Il fouilla un peu dans ses papiers, me demanda mon identité. Quand il ramassa toutes les informations sur moi, il me laissa passer. La chambre 304, qu'il avait dit.

Je toquais timidement à la porte, et une petite voix d'enfant me permit d'entrer. Un gamin roux, les cheveux ébourrifés, me fixait silencieusement, ses grands yeux verts écarquillés devant ma personne. Je restai devant la porte, chancelante.

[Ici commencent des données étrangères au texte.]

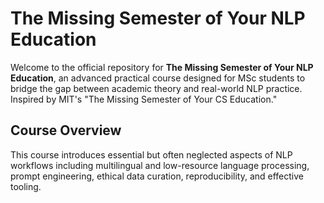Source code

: # The Missing Semester of Your NLP Education

Welcome to the official repository for **The Missing Semester of Your NLP Education**, an advanced practical course designed for MSc students to bridge the gap between academic theory and real-world NLP practice. Inspired by MIT's "The Missing Semester of Your CS Education."

##  Course Overview
This course introduces essential but often neglected aspects of NLP workflows including multilingual and low-resource language processing, prompt engineering, ethical data curation, reproducibility, and effective tooling.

"- Wah, je pensais que ce serait Adi.

- Euh, non. Moi c'est Svetlana.

- Ah. Je crois qu'elle m'a parlé de toi."

Il a tapoté son lit pour me dire de m'asseoir, ce que j'ai fait sans vraiment réfléchir. Les enfants ont et auront toujours le pouvoir de convaincre sans parler, à nous faire croire que tout est beau par la simple porte de leurs yeux. Je tripotais mes manches courtes, je me grattais les bras. Aucun de nous ne parlait. De temps en temps, James avait les yeux qui étincelaient, pour montrer que son cerveau bouillonnait. Au bout d'un moment, il brisa le silence.

"- Tu la connais, Adi ?

- Ouais, on était... On est potes. Potes ++, tu vois.

- Genre potes qui se roulent des grosses pelles ?

- Mais t'as quel âge, toi ?"

Il s'est contenté de rire, son livre entre les mains. Le petit sifflement amusé qui s'est échappé de sa bouche me fit sourire.

"- J'ai bientôt 11 ans. Je commence à devenir vieux, alors faut que j'agisse comme un vieux.

- Crois-moi, personne n'est vieux tant qu'il n'a pas perdu des bouts de son enfance et de sa naïveté.

- Quand on a un cancer, on a déjà plus d'enfance."

James n'avait même pas l'air sérieux, il blaguait sur quelque chose dont on ne pouvait pas rire. Pire, il riait sur SA maladie. Vint le moment de la question qui allait me briser le cœur, et le sien en même temps.

"- Et du coup, elle est où Adi ?"

Je restai silencieuse, en recroquevillant mes phalanges sur le matelas. James attrapa ma manche, le visage un tout petit peu plus inquiet. Sa main, saupoudrée de tâches de rousseurs, se crispa sur mon bras.

"- Hein..? Elle est où..?

- Elle... Elle est plus là. Elle est partie. Super loin. Et, elle reviendra probablement pas. Sûrement pas, en fait. Je suis là comme sa messagère, tu vois. Elle m'a laissé une lettre, je l'ai là, si tu veux."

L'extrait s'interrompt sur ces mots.